→ Instructions to follow:
From the entries that follow, gather each line holding the word "begin".

======== Supplied information

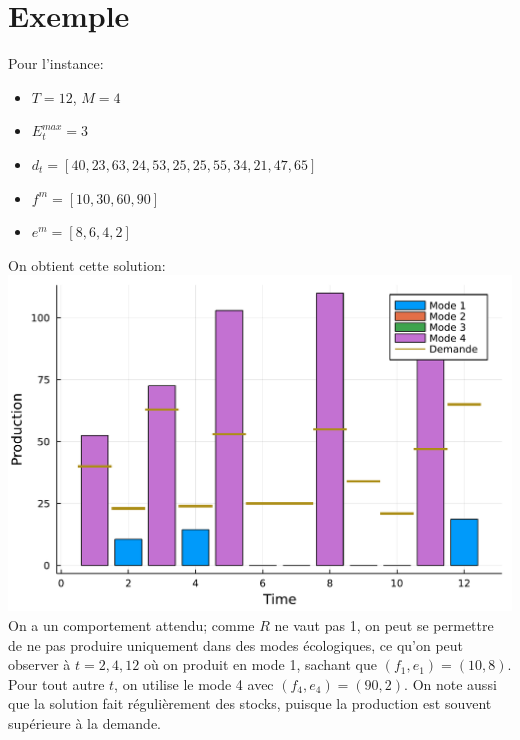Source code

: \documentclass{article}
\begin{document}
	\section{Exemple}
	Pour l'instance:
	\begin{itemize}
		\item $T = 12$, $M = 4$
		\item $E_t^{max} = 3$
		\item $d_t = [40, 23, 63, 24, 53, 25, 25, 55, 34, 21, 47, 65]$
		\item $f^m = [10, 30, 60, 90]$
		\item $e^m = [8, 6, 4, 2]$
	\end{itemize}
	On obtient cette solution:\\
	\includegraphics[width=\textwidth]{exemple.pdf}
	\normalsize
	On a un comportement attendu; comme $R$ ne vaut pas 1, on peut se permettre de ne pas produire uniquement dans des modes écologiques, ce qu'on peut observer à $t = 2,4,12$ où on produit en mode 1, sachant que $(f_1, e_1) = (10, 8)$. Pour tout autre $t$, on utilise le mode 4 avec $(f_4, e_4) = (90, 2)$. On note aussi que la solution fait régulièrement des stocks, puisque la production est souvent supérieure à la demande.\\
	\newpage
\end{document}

================
======== Supplied information

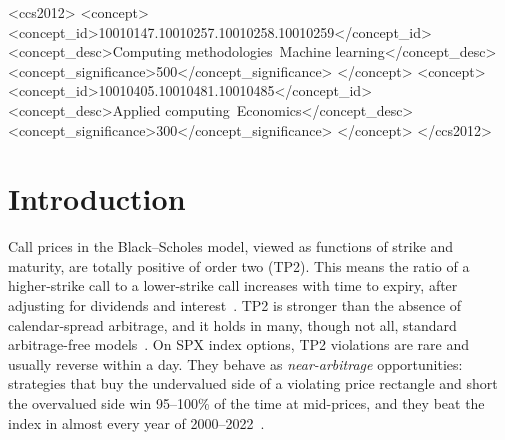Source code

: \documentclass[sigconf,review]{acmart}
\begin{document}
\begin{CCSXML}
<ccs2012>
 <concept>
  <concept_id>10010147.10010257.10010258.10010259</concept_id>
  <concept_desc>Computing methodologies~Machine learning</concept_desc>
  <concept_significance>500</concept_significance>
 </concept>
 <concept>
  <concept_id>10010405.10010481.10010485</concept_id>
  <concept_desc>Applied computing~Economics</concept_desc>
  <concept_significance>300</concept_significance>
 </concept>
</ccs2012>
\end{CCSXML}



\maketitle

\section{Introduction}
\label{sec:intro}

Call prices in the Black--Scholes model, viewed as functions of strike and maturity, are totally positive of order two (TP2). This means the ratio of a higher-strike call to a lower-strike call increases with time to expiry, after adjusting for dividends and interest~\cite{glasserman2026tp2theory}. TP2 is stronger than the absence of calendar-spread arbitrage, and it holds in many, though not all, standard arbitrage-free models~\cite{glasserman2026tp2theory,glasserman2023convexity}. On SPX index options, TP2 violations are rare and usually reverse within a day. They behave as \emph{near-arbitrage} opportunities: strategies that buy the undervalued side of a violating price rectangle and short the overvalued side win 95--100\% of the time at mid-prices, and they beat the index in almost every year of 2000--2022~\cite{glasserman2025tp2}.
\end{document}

================

→ Task result:
\begin{document}
	\begin{itemize}
\begin{document}
\begin{CCSXML}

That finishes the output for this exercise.